Please report how many lines of the following entries hold the word "ISBN", giving the number alone.

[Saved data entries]
++++

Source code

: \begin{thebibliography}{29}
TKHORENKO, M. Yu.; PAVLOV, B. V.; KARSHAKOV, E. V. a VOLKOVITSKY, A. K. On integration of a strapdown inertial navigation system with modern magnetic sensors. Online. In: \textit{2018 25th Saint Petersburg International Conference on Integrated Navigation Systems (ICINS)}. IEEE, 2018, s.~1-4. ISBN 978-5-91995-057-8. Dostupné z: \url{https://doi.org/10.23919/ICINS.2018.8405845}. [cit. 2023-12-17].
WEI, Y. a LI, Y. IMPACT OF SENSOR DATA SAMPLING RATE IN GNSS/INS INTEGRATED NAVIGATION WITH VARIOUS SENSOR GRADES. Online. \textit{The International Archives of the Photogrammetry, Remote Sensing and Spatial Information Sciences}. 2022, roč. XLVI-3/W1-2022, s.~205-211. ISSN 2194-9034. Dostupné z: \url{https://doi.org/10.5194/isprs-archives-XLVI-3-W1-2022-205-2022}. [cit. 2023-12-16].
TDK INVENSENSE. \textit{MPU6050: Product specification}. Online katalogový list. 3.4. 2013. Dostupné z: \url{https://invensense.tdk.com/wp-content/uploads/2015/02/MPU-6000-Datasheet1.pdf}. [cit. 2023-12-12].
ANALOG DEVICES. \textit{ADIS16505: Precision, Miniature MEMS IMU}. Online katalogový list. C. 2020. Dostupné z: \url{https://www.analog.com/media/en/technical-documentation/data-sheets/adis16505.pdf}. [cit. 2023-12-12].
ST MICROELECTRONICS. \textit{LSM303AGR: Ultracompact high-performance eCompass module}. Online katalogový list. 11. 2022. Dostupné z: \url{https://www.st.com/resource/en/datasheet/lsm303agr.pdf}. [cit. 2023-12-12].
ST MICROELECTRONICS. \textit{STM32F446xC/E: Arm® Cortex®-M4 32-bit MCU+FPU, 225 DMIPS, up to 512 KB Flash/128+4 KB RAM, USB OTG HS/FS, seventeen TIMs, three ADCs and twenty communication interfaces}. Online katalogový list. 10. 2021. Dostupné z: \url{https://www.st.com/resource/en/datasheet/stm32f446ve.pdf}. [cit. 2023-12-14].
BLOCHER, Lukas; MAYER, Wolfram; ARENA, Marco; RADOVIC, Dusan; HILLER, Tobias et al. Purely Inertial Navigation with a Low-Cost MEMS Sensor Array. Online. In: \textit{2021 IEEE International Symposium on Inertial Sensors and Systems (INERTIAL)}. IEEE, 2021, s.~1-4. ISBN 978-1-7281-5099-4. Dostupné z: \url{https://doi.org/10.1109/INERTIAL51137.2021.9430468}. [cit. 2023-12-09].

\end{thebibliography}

++++

### Solved problem:
2